§ Goal of the exercise:
Look through the data below. Pick out the lines holding the string "Athena".

§ Given data:
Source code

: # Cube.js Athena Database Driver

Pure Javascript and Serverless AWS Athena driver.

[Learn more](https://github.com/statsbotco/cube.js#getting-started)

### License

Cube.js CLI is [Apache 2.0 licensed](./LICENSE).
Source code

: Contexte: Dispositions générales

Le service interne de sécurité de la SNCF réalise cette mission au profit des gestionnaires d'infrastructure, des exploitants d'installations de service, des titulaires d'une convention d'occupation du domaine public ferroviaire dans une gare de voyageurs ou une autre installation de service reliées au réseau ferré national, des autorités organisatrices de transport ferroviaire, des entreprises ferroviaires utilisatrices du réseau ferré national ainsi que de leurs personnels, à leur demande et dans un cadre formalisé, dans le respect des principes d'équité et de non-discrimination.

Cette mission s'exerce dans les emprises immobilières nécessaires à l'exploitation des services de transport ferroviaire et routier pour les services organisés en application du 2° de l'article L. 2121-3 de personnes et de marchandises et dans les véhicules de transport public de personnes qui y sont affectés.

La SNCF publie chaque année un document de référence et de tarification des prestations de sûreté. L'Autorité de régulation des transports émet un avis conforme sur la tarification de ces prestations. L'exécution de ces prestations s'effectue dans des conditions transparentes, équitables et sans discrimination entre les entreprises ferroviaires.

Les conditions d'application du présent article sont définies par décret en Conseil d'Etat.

...

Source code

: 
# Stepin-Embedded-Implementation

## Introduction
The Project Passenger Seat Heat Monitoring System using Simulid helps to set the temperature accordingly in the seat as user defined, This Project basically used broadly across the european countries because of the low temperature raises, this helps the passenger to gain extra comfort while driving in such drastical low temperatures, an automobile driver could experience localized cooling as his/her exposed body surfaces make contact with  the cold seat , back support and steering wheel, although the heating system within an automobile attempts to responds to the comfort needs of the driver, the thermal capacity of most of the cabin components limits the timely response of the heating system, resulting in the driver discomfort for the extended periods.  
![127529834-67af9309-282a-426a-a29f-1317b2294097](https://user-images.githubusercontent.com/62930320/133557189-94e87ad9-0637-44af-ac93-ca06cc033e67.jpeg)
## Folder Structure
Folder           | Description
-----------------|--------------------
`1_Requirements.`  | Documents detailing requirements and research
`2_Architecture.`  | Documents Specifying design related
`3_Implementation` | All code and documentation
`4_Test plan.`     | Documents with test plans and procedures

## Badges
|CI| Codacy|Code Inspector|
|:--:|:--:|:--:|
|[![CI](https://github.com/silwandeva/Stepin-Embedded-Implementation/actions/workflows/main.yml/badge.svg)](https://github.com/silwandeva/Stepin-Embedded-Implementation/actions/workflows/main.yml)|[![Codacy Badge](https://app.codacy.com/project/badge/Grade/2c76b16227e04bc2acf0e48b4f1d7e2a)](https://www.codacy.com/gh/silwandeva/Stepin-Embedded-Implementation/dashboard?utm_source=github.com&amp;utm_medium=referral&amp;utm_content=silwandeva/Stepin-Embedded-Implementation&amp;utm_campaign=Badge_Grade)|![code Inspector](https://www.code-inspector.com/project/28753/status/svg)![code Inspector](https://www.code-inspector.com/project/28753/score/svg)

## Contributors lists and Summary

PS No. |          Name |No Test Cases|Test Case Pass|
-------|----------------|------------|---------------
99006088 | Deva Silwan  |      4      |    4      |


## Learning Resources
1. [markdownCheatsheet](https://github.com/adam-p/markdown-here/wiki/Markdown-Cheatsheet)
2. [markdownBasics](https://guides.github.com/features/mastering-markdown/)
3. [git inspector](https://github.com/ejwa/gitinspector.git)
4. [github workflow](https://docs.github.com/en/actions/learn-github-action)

§ Result of the exercise:
: # Cube.js Athena Database Driver
Pure Javascript and Serverless AWS Athena driver.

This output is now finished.